PROMPT
The required output is a number: how many lines of the data below include the string "created".

RECORD EXCERPTS
┌──
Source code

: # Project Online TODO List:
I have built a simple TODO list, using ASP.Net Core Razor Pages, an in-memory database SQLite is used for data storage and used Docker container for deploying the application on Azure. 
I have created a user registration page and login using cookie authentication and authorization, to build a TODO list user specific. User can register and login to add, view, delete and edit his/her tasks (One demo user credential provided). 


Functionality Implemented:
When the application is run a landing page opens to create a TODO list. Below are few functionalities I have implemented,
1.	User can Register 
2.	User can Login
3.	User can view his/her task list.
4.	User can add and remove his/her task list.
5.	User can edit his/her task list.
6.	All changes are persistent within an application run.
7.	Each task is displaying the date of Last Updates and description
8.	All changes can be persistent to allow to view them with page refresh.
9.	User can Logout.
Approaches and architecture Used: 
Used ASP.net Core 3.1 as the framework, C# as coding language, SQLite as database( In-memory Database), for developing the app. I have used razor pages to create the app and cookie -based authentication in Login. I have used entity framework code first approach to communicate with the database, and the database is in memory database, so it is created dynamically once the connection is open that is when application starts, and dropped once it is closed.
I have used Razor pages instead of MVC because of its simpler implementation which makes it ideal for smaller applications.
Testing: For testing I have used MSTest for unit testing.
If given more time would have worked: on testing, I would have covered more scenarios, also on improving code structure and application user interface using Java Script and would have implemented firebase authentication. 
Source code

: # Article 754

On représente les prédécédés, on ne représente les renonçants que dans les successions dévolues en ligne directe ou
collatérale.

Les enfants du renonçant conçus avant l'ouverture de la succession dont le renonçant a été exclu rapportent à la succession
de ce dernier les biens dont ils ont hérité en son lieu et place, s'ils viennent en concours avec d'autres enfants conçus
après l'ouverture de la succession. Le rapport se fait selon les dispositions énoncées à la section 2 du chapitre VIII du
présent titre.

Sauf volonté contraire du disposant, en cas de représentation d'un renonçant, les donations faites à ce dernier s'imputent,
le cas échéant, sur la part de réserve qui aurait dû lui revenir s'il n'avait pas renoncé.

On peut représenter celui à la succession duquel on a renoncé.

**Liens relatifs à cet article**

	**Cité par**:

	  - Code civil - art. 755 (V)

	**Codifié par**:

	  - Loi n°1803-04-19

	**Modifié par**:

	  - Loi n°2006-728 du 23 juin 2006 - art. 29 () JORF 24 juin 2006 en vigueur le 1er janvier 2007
└──
SOLUTION TO THE EXERCISE
2